I had an experience with a customer... gee... 12 years ago or so... He was using our rendering programming language. Had some difficulty understanding the descriptions of two terms... "amult" and "aoffset". This gentleman was in his forties. After about fifteen minutes of discussion, I found out that he is dyslexic. Three small images illustrating the ranges of each of these terms would have helped him immeasurably.

We still don't translate our technical manuals, so a fair number of our users are encountering our English manuals as (at the very least) their second language. Illustrations would help them, too.

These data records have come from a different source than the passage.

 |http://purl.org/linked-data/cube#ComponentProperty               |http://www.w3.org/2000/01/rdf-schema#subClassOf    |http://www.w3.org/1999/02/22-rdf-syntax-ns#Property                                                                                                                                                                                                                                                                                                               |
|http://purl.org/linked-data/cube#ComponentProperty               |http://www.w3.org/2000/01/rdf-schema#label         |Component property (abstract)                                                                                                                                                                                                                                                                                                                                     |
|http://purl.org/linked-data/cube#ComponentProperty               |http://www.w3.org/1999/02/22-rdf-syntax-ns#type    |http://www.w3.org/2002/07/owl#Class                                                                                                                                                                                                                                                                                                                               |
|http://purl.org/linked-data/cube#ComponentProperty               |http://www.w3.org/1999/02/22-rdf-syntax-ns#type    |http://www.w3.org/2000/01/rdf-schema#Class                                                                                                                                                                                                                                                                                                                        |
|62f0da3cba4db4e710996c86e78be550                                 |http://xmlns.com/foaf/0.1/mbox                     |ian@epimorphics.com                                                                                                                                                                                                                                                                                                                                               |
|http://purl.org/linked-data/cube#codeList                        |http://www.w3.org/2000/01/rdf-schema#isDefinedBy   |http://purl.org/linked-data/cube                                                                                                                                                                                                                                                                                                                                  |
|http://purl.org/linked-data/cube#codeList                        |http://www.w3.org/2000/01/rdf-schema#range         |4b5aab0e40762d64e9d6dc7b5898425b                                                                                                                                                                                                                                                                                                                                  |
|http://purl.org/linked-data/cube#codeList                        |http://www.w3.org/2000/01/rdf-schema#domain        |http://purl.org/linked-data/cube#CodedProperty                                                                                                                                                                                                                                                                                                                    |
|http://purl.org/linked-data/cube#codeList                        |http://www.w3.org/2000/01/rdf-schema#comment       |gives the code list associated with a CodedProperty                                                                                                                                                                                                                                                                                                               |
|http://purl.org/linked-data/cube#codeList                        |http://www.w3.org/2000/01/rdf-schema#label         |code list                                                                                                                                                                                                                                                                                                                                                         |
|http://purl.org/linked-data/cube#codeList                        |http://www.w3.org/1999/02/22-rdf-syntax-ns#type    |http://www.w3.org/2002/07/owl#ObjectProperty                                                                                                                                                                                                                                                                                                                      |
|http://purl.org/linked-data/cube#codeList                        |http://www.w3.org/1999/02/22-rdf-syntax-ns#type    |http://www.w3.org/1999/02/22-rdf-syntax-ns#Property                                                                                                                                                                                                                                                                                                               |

I'm starting to see some non-verbal products of technical communication in areas I wouldn't have expected them... for example, at http://www.quarry.com they have created a visual hardware setup for an HP workstation that requires no translation, because it's word-free. (They won an STC award for it). That reduces the costs, when you don't have to localize, and can print a much larger quantity.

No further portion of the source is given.